Working data →
Segment Open
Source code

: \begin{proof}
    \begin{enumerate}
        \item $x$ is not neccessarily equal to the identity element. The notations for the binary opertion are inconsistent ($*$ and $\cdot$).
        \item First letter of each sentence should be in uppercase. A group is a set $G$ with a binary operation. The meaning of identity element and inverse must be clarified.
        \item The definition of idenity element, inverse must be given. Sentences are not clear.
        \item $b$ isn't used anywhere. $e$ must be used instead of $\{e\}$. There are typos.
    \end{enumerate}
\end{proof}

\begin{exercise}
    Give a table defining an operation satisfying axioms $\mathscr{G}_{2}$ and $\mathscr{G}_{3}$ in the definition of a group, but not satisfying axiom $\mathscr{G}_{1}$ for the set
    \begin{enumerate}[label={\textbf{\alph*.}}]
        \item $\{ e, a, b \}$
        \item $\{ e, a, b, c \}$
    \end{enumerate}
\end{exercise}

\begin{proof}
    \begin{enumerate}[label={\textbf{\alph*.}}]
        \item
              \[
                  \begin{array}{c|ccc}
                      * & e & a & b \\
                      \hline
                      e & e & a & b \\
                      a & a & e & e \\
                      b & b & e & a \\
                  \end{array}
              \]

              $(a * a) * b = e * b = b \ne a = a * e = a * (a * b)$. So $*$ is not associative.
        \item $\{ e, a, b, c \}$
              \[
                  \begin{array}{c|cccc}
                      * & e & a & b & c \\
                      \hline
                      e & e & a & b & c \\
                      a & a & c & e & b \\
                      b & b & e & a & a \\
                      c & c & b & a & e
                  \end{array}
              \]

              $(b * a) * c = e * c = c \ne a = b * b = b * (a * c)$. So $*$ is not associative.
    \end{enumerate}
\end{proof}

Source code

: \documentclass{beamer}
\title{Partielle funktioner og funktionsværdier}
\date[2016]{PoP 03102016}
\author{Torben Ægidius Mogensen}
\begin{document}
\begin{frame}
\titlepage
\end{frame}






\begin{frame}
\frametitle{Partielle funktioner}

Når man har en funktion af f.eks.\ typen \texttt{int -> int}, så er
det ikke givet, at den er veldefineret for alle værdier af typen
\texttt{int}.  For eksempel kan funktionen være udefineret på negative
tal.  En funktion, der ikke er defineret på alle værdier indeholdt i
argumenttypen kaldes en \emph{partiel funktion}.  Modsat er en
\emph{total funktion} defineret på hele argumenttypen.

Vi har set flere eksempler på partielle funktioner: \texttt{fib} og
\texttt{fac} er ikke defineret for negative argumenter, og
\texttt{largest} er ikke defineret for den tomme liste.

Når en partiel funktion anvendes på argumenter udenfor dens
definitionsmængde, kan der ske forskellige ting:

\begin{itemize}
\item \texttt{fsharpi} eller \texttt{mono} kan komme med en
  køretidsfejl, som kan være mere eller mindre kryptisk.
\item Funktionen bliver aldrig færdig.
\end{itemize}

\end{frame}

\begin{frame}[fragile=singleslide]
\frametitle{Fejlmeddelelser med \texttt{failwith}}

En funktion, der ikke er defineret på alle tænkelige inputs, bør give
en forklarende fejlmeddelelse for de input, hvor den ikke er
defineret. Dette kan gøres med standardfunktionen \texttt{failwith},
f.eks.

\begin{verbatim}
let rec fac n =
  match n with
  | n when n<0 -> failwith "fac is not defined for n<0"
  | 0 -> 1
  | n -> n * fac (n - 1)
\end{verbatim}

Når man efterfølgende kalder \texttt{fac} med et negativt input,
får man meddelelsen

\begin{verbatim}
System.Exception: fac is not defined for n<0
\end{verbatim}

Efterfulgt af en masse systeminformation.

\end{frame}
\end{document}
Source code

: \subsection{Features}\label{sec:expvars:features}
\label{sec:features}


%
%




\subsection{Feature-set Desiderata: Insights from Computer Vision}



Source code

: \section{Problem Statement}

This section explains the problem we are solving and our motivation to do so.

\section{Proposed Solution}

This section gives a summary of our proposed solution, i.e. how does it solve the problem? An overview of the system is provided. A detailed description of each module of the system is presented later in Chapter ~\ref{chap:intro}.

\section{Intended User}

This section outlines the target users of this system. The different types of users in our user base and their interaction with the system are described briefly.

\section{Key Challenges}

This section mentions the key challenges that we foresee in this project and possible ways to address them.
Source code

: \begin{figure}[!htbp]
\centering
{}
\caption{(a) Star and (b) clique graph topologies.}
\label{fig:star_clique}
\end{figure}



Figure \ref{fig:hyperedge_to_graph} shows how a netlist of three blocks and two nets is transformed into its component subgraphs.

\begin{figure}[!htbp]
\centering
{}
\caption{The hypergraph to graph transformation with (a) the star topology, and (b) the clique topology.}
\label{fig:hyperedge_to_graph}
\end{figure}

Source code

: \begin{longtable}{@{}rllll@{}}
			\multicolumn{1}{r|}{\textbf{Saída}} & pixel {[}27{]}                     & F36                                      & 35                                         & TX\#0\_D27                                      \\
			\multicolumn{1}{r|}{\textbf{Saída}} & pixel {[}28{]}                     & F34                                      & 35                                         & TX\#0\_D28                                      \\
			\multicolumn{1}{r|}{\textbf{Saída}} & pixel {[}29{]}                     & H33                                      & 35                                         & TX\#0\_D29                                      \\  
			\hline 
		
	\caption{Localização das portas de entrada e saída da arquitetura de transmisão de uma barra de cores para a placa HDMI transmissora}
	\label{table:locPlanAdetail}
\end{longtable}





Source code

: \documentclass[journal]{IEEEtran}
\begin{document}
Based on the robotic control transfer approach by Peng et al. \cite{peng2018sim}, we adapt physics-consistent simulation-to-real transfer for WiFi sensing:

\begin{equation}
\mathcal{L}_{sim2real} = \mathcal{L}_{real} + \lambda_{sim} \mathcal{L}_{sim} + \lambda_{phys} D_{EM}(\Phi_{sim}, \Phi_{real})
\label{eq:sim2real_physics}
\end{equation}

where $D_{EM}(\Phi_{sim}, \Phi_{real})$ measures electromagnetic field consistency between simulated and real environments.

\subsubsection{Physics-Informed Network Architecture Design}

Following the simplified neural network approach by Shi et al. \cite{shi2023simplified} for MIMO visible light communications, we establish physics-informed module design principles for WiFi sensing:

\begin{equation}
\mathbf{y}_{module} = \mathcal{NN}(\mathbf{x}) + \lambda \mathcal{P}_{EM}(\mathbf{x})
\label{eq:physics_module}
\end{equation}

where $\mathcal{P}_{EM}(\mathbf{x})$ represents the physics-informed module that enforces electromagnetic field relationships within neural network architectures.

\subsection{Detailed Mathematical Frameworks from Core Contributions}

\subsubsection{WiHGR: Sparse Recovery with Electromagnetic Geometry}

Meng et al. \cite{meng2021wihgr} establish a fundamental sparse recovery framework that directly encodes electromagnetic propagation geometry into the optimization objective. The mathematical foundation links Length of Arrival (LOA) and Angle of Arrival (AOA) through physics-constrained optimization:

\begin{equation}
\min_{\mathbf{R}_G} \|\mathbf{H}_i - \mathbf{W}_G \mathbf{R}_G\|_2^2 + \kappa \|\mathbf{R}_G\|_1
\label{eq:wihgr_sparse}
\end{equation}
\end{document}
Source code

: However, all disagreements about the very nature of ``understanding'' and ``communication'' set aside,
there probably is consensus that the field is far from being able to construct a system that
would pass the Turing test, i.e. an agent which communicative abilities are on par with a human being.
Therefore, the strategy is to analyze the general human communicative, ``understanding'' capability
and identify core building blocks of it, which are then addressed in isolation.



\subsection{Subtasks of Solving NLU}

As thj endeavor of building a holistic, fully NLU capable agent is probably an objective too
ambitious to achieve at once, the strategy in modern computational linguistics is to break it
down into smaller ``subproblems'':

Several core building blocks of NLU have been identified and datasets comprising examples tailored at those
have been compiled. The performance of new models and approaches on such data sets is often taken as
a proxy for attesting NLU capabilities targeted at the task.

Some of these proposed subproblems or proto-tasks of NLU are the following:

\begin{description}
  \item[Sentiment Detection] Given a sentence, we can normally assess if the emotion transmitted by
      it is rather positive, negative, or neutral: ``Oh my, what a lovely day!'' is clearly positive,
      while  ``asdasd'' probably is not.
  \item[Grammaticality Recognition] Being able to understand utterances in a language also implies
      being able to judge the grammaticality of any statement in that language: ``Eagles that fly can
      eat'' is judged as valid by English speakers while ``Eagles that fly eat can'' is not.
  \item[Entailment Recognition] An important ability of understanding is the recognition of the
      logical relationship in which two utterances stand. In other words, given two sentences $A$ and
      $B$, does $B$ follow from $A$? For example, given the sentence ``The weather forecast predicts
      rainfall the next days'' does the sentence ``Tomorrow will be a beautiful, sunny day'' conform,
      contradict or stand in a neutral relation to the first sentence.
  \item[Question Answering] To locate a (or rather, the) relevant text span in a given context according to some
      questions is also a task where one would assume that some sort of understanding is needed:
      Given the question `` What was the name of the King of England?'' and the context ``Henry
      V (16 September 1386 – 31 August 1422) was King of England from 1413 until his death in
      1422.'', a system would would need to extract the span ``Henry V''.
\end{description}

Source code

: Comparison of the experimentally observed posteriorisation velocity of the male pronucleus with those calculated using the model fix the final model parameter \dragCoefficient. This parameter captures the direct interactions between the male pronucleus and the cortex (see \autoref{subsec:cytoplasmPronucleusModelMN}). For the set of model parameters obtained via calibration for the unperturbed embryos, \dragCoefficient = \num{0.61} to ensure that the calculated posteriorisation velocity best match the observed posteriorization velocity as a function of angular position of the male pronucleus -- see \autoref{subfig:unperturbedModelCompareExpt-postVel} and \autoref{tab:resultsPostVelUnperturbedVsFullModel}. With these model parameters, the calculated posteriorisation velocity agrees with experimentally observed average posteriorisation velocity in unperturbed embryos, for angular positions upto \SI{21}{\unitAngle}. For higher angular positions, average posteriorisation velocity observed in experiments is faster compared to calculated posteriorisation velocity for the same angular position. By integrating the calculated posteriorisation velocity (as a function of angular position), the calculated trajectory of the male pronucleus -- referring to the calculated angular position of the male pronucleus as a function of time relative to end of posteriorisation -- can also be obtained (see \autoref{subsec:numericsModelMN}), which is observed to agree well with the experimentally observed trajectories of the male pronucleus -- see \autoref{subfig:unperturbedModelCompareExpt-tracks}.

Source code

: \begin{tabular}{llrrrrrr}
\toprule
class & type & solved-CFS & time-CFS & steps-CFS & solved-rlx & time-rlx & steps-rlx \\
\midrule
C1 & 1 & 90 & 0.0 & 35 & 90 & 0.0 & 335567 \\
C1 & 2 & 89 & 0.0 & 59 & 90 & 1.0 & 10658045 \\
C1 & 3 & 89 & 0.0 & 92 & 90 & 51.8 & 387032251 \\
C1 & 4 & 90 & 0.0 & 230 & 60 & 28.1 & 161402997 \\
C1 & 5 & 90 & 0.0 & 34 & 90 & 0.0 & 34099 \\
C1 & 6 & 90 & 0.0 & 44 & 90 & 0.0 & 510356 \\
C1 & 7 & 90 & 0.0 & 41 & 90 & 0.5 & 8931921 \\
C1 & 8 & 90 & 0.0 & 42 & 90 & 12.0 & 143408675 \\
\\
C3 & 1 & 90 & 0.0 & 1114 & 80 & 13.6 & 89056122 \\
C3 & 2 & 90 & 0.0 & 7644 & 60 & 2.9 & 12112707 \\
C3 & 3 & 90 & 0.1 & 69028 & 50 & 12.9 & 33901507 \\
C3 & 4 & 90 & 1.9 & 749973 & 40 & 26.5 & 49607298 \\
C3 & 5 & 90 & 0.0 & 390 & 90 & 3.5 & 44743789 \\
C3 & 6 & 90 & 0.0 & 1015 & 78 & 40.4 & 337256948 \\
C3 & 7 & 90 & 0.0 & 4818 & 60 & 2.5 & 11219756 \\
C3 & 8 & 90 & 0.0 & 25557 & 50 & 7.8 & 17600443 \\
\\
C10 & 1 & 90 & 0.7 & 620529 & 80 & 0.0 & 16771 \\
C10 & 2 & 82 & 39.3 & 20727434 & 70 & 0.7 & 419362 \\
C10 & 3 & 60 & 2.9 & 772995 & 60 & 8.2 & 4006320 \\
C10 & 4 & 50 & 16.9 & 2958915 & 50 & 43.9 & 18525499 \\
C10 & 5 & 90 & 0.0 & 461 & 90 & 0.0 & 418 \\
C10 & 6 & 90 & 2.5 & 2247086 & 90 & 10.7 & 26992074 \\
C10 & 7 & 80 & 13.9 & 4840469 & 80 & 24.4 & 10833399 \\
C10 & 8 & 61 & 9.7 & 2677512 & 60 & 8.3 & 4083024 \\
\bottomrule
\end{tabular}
Segment Closed
Instructions to follow → Within the data above, the span starting at the line containing "køretidsfejl, som kan" and ending at the line containing "en forklarende fejlmeddelelse" is to be retyped exactly, with no other lines.

Task result →
  køretidsfejl, som kan være mere eller mindre kryptisk.
\item Funktionen bliver aldrig færdig.
\end{itemize}

\end{frame}

\begin{frame}[fragile=singleslide]
\frametitle{Fejlmeddelelser med \texttt{failwith}}

En funktion, der ikke er defineret på alle tænkelige inputs, bør give
en forklarende fejlmeddelelse for de input, hvor den ikke er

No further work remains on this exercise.